Attorney, Agent or Firm: Scott; F. Lindsey
Claims
Having thus described the invention, I claim:
1. A method for increasing oil recovery from a subterranean formation, the
method consisting essentially of:
a) injecting a slug of water equal in volume to at least about 20% of an
initial hydrocarbon pore volume of the formation into the formation;
b) thereafter injecting a slug of solvent, the solvent consisting of
materials selected from the group consisting of carbon dioxide, nitrogen,
methane, hydrocarbons containing from 2 to about 5 carbon atoms and
mixtures thereof, into the formation in a volume equal to from about 2% to
about 10% of the initial hydrocarbon pore volume of the formation;
c) thereafter injecting a water slug in an volume equal to from about 0.5
to about 3.0 times the volume of the preceding solvent slug;
d) repeating the solvent and water injection steps for a plurality of
cycles with the amount of light hydrocarbons containing from 2 to about 5
carbon atoms in the solvent decreasing from about 90 to about 100 mole
percent in the initial solvent to about 30 mole percent in the final
solvent and with the volume of solvent in each slug after the first being
from about 0.5% to about 2.0% of the initial hydrocarbon pore volume of
the formation; and
e) injecting after the last solvent slug, a slug of water equal in volume
to at least about 20% of the initial hydrocarbon pore volume of the
formation.
2. The method of claim 1 wherein said water is brine.
3. The method of claim 1 wherein said solvent is injected into said
formation in slugs equal to from about 3 to about 7 percent of the initial
hydrocarbon pore volume of the formation.
4. The method of claim 1 wherein said solvent is injected into said
formation in slugs equal to from about 4 to about 6 percent of the initial
hydrocarbon pore volume of the formation.
5. The method of claim 1 wherein the total volume of solvent and water
injected into the formation is equal to from about 1.5 to about 2.5 times
the initial hydrocarbon pore volume of the formation.
6. The method of claim 5 wherein the total amount of solvent injected is
from about 20 to about 40 percent of the initial hydrocarbon pore volume
of the formation.
7. The method of claim 1 wherein continuous water injection is resumed
following said slug of water injected after said last solvent injection.
8. The method of claim 1 wherein the amount of light hydrocarbons
containing from 2 to about 5 carbon atoms is decreased after each 20
percent increment of said solvent has been injected.
9. The method of claim 1 wherein the volume of said water slug following a
preceding said solvent slug is from about 0.5 to about 1.5 times the
volume of said solvent slug when less than about 40 percent of the total
amount of solvent has been injected.
10. The method of claim 1 wherein the volume of said water slug following a
preceding solvent slug is from about 1.5 to about 2.5 times the volume of
said solvent slug when from about 40 to about 60 percent of the total
amount of solvent has been injected.
11. The method of claim 1 wherein the volume of said water slug following a
preceding solvent slug is from about 2.5 to about 3.0 times the volume of
said solvent slug when more than about 60 percent of the total volume of
solvent has been injected.
Description
BACKGROUND OF THE INVENTION
1. Field of the Invention
This invention relates to an alternating water/solvent/gas injection method
for increasing the recovery of oil from a subterranean formation.
2. Background
Water alternating gas (WAG) processes have been used heretofore to recover
hydrocarbons from subterranean formations.

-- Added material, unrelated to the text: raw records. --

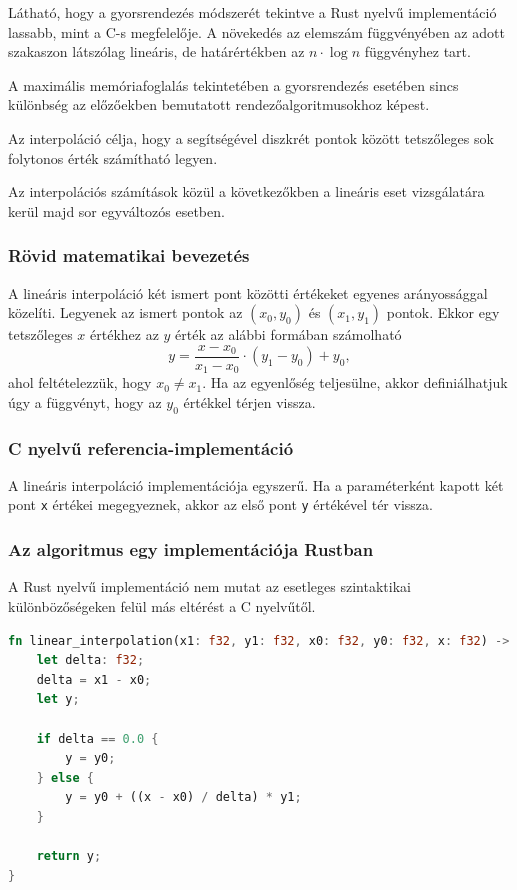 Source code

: Látható, hogy a gyorsrendezés módszerét tekintve a Rust nyelvű implementáció lassabb, mint a C-s megfelelője. A növekedés az elemszám függvényében az adott szakaszon látszólag lineáris, de határértékben az $n \cdot \log n$ függvényhez tart.

A maximális memóriafoglalás tekintetében a gyorsrendezés esetében sincs különbség az előzőekben bemutatott rendezőalgoritmusokhoz képest.


Az interpoláció célja, hogy a segítségével diszkrét pontok között tetszőleges sok folytonos érték számítható legyen.


Az interpolációs számítások közül a következőkben a lineáris eset vizsgálatára kerül majd sor egyváltozós esetben.

\subsubsection{Rövid matematikai bevezetés}

A lineáris interpoláció két ismert pont közötti értékeket egyenes arányossággal közelíti. Legyenek az ismert pontok az $(x_0, y_0)$ és $(x_1, y_1)$ pontok. Ekkor egy tetszőleges $x$ értékhez az $y$ érték az alábbi formában számolható
\[ y = \frac{x - x_0}{x_1 - x_0} \cdot (y_1 - y_0) + y_0, \]
ahol feltételezzük, hogy $x_0 \neq x_1$. Ha az egyenlőség teljesülne, akkor definiálhatjuk úgy a függvényt, hogy az $y_0$ értékkel térjen vissza.

\subsubsection{C nyelvű referencia-implementáció}

A lineáris interpoláció implementációja egyszerű. Ha a paraméterként kapott két pont \lstinline{x} értékei megegyeznek, akkor az első pont \lstinline{y} értékével tér vissza.
\subsubsection{Az algoritmus egy implementációja Rustban}
A Rust nyelvű implementáció nem mutat az esetleges szintaktikai különbözőségeken felül más eltérést a C nyelvűtől.
\begin{lstlisting}[language=Rust]
fn linear_interpolation(x1: f32, y1: f32, x0: f32, y0: f32, x: f32) -> f32 {
    let delta: f32;
    delta = x1 - x0;
    let y;

    if delta == 0.0 {
        y = y0;
    } else {
        y = y0 + ((x - x0) / delta) * y1;
    }

    return y;
}
\end{lstlisting}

In such processes, water is
first injected into the formation followed by a quantity of gas which is,
in turn, followed with an additional slug of water with the steps being
repeated a number of times. The sizes of the gas slugs typically used vary
from 20% to 40% of the initial hydrocarbon pore volume of the formation.

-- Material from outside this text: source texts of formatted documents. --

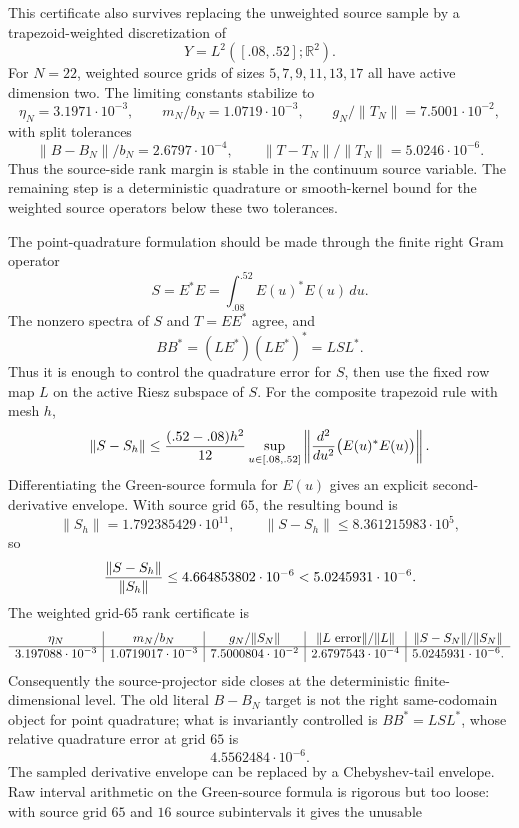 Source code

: \documentclass[11pt]{article}
\begin{document}
This certificate also survives replacing the unweighted source sample by a
trapezoid-weighted discretization of
\[
  Y=L^2([.08,.52];\mathbb R^2).
\]
For \(N=22\), weighted source grids of sizes \(5,7,9,11,13,17\) all have
active dimension two.  The limiting constants stabilize to
\[
  \eta_N=3.1971\cdot10^{-3},\qquad
  m_N/b_N=1.0719\cdot10^{-3},\qquad
  g_N/\|T_N\|=7.5001\cdot10^{-2},
\]
with split tolerances
\[
  \|B-B_N\|/b_N=2.6797\cdot10^{-4},\qquad
  \|T-T_N\|/\|T_N\|=5.0246\cdot10^{-6}.
\]
Thus the source-side rank margin is stable in the continuum source variable.
The remaining step is a deterministic quadrature or smooth-kernel bound for
the weighted source operators below these two tolerances.

The point-quadrature formulation should be made through the finite right Gram
operator
\[
  S=E^\ast E=\int_{.08}^{.52}E(u)^\ast E(u)\,du.
\]
The nonzero spectra of \(S\) and \(T=EE^\ast\) agree, and
\[
  BB^\ast=(LE^\ast)(LE^\ast)^\ast=L S L^\ast .
\]
Thus it is enough to control the quadrature error for \(S\), then use the fixed
row map \(L\) on the active Riesz subspace of \(S\).  For the composite
trapezoid rule with mesh \(h\),
\[
  \|S-S_h\|
  \le {(.52-.08)h^2\over 12}
      \sup_{u\in[.08,.52]}\left\|
      {d^2\over du^2}\bigl(E(u)^\ast E(u)\bigr)\right\|.
\]
Differentiating the Green-source formula for \(E(u)\) gives an explicit
second-derivative envelope.  With source grid \(65\), the resulting bound is
\[
  \|S_h\|=1.792385429\cdot10^{11},\qquad
  \|S-S_h\|\le8.361215983\cdot10^5,
\]
so
\[
  {\|S-S_h\|\over\|S_h\|}\le4.664853802\cdot10^{-6}
  <5.0245931\cdot10^{-6}.
\]
The weighted grid-65 rank certificate is
\[
\begin{array}{c|c|c|c|c}
\eta_N&m_N/b_N&g_N/\|S_N\|&
\|L{\rm\ error}\|/\|L\|&\|S-S_N\|/\|S_N\|\\\hline
3.197088\cdot10^{-3}&1.0719017\cdot10^{-3}&
7.5000804\cdot10^{-2}&2.6797543\cdot10^{-4}&5.0245931\cdot10^{-6}.
\end{array}
\]
Consequently the source-projector side closes at the deterministic
finite-dimensional level.  The old literal \(B-B_N\) target is not the right
same-codomain object for point quadrature; what is invariantly controlled is
\(BB^\ast=L S L^\ast\), whose relative quadrature error at grid \(65\) is
\[
  4.5562484\cdot10^{-6}.
\]
The sampled derivative envelope can be replaced by a Chebyshev-tail envelope.
Raw interval arithmetic on the Green-source formula is rigorous but too loose:
with source grid \(65\) and \(16\) source subintervals it gives the unusable
\end{document}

Gas compositions are usually maintained at a constant level and may be
followed by either water or, in some instances, another gas. Such
processes are generally used to improve the mobility control of the
injected fluids in the formation. In other words, the water has a lower
injected fluid/oil-mobility ratio than does the gas. Desirably, the ratio
of rate of injected fluid flow through the formation to the rate of oil
flow through the formation is less than 1. Values greater than 1 are
undesirable since, in such instances, the injected material moves through
the formation faster than the oil and tends to bypass oil in the
formation, thereby channelling through the formation and bypassing many of
the areas which it is desired to contact. Gas typically has an even higher
mobility ratio which may be as high as 10 to 100. Obviously, gas will
quickly channel through a formation bypassing many of the areas it is
desired to contact.
Further, the use of pure component gases, such as carbon dioxide, tends to
result in a multi-contact miscible environment in the formation. The term
"multi-contact miscible environment" refers to an environment in which it
takes multiple contacts for the gas and oil to mix, thereby eliminating
the interfaces between the gas and oil to the point where the oil can be
more easily recovered from the formation. This process generally takes
multiple gas contacts with the oil and the like.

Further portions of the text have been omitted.